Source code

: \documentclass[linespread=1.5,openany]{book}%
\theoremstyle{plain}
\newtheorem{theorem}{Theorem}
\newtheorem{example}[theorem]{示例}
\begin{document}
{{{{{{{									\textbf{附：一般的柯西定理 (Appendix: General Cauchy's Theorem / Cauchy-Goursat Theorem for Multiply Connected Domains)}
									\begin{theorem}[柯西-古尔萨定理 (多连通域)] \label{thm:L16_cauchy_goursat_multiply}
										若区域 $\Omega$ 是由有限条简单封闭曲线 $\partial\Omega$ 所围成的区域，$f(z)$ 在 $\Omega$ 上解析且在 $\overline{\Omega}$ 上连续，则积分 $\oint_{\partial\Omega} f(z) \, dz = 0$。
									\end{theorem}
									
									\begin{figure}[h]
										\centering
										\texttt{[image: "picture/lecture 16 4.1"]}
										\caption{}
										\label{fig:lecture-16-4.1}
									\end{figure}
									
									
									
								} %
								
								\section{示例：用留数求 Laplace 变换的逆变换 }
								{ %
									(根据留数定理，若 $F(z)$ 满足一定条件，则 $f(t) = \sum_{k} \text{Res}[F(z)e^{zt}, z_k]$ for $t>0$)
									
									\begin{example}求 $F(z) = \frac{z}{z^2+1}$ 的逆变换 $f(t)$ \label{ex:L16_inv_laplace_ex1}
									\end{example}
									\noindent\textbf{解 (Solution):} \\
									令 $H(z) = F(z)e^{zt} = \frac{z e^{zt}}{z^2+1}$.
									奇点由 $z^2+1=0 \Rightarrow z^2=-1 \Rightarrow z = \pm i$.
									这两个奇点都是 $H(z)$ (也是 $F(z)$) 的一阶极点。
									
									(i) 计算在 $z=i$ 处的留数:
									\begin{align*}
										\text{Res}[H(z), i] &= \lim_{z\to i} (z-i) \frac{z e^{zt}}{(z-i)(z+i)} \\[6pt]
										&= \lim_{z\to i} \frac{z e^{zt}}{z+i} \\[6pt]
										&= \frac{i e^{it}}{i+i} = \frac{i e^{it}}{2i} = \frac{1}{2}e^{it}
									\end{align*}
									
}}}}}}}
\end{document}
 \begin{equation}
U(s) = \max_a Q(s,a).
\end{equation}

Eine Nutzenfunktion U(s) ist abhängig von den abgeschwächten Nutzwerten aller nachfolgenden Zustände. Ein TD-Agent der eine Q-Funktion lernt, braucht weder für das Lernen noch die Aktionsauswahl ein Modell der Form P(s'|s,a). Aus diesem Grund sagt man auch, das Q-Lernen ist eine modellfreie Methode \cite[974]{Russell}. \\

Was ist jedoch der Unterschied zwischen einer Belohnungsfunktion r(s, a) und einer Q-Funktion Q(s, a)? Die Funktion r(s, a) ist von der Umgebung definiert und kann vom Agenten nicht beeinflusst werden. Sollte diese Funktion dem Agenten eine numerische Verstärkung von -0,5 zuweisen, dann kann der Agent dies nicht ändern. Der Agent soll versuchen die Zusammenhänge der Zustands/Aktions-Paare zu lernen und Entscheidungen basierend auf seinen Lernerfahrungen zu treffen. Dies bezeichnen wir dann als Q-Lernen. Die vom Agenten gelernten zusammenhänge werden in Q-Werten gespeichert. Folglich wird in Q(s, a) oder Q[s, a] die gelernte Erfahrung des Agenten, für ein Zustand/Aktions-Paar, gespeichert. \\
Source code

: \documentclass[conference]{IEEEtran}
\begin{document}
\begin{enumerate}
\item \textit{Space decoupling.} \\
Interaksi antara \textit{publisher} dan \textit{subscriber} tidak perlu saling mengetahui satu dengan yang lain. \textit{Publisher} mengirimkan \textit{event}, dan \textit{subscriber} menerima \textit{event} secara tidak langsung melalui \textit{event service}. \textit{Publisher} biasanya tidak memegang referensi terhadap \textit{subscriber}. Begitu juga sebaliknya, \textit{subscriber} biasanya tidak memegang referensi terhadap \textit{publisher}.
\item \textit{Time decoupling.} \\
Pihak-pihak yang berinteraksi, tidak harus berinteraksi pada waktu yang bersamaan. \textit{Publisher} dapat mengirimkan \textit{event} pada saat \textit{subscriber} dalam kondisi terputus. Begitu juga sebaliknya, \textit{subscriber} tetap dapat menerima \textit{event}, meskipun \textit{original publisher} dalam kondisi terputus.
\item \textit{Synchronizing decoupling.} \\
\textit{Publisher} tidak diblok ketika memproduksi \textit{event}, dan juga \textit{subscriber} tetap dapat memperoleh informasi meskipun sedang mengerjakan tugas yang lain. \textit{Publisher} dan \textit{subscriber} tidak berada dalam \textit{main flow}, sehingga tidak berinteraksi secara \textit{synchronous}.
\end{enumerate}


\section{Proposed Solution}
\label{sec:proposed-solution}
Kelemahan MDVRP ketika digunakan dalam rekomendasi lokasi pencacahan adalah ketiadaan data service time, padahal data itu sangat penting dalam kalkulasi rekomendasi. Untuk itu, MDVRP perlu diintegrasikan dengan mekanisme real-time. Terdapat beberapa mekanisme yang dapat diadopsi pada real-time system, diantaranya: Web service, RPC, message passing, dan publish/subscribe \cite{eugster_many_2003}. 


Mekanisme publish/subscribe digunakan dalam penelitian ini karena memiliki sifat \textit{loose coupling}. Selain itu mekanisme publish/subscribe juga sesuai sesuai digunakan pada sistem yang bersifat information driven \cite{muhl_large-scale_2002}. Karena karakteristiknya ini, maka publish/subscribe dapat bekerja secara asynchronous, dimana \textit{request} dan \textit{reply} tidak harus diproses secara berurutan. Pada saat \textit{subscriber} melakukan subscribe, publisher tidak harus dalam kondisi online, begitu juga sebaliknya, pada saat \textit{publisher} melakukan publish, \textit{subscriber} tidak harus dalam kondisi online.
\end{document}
********************
◆ AIM OF THE TASK: Precisely the lines between those holding "这两个奇点都是 $H(z)$ (也是 $F(z)$) 的一阶极点。" and "Eine Nutzenfunktion U(s)", inclusive, are to be reproduced from the listing above, with nothing added.

◆ COMPLETED TASK:
									这两个奇点都是 $H(z)$ (也是 $F(z)$) 的一阶极点。
									
									(i) 计算在 $z=i$ 处的留数:
									\begin{align*}
										\text{Res}[H(z), i] &= \lim_{z\to i} (z-i) \frac{z e^{zt}}{(z-i)(z+i)} \\[6pt]
										&= \lim_{z\to i} \frac{z e^{zt}}{z+i} \\[6pt]
										&= \frac{i e^{it}}{i+i} = \frac{i e^{it}}{2i} = \frac{1}{2}e^{it}
									\end{align*}
									
}}}}}}}
\end{document}
 \begin{equation}
U(s) = \max_a Q(s,a).
\end{equation}

Eine Nutzenfunktion U(s) ist abhängig von den abgeschwächten Nutzwerten aller nachfolgenden Zustände. Ein TD-Agent der eine Q-Funktion lernt, braucht weder für das Lernen noch die Aktionsauswahl ein Modell der Form P(s'|s,a). Aus diesem Grund sagt man auch, das Q-Lernen ist eine modellfreie Methode \cite[974]{Russell}. \\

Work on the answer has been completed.